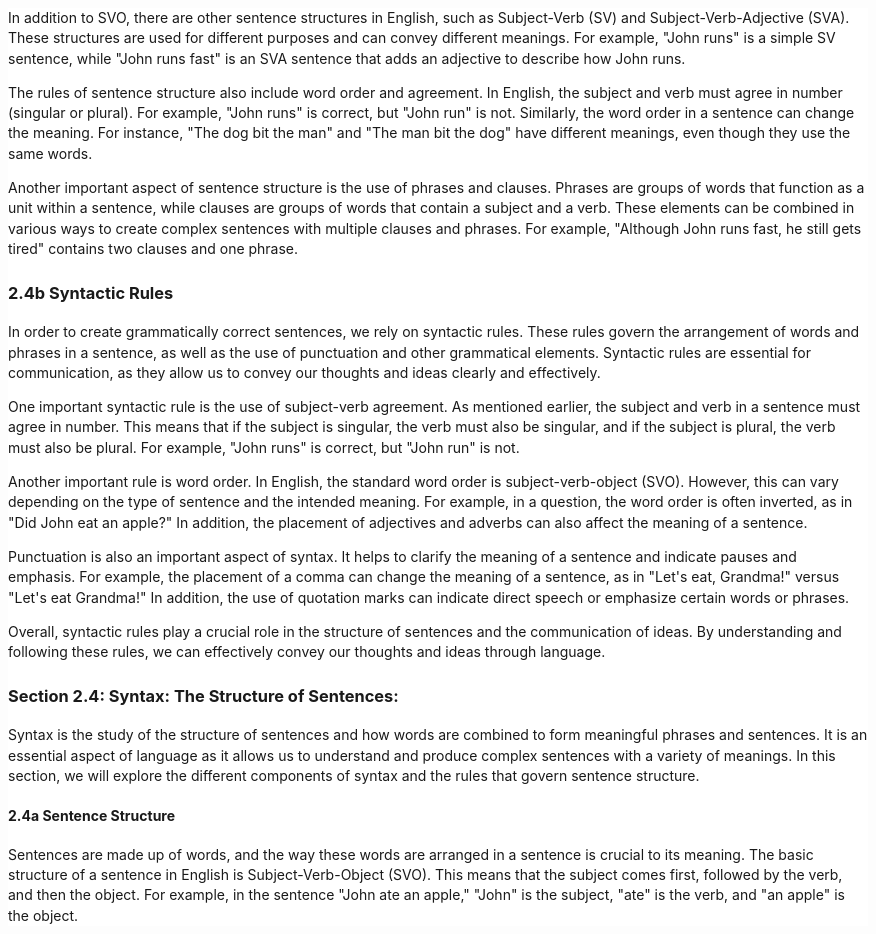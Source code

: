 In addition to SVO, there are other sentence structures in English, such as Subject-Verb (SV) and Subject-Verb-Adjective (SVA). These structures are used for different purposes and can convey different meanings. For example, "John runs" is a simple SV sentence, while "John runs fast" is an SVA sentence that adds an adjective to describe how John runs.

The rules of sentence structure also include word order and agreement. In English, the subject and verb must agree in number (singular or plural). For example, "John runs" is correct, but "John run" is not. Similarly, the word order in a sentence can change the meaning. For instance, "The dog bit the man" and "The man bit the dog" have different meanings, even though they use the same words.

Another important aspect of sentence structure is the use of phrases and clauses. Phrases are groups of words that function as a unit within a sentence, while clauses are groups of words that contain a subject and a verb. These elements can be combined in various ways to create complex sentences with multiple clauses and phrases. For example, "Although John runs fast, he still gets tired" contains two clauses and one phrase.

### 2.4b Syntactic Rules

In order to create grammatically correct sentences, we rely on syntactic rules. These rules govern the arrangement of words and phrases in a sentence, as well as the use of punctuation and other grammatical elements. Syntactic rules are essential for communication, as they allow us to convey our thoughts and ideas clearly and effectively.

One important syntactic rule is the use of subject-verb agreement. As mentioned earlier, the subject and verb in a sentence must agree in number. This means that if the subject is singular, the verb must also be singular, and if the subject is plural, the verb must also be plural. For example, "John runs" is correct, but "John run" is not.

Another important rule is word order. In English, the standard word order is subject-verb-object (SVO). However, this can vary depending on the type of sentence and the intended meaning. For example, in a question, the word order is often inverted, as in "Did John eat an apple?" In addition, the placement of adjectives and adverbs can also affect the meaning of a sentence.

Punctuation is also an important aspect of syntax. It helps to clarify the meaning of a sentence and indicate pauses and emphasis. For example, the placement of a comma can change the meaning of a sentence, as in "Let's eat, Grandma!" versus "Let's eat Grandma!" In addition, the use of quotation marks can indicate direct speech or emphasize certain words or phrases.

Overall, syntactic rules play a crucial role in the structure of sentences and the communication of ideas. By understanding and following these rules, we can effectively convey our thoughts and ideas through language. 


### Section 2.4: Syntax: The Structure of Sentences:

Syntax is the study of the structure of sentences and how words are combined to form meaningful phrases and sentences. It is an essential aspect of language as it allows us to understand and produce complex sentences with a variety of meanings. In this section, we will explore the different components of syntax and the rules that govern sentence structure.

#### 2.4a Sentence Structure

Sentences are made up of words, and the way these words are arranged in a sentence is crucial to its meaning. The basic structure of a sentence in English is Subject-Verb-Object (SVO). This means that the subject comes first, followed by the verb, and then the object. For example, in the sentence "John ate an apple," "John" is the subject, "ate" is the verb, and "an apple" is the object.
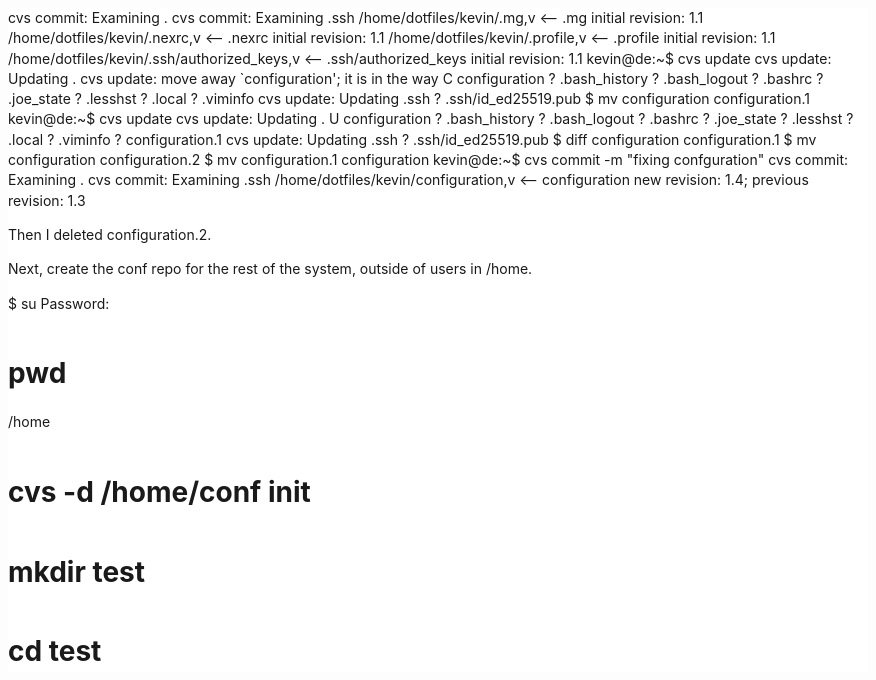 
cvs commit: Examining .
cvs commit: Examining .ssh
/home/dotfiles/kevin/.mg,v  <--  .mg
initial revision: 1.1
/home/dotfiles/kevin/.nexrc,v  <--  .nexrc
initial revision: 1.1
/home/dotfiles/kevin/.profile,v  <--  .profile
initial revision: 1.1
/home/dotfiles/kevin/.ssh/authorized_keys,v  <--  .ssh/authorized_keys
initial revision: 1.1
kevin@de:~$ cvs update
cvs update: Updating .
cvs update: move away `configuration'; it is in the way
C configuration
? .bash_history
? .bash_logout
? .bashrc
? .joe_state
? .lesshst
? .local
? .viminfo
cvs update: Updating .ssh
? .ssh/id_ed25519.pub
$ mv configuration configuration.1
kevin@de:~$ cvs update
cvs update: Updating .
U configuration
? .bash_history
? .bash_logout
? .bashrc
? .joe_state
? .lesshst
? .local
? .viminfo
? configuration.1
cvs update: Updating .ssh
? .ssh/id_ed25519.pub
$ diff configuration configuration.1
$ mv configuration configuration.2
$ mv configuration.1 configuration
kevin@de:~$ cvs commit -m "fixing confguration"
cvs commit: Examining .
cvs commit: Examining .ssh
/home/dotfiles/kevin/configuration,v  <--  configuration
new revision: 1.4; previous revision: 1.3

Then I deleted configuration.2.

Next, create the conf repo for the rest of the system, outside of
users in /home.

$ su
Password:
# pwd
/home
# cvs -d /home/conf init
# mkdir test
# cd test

# # # # # # #

▸ **Aim of the exercise**
When a line in the material contains the string "placement", copy that line.

▸ **Result for this exercise**
Another important rule is word order. In English, the standard word order is subject-verb-object (SVO). However, this can vary depending on the type of sentence and the intended meaning. For example, in a question, the word order is often inverted, as in "Did John eat an apple?" In addition, the placement of adjectives and adverbs can also affect the meaning of a sentence.
Punctuation is also an important aspect of syntax. It helps to clarify the meaning of a sentence and indicate pauses and emphasis. For example, the placement of a comma can change the meaning of a sentence, as in "Let's eat, Grandma!" versus "Let's eat Grandma!" In addition, the use of quotation marks can indicate direct speech or emphasize certain words or phrases.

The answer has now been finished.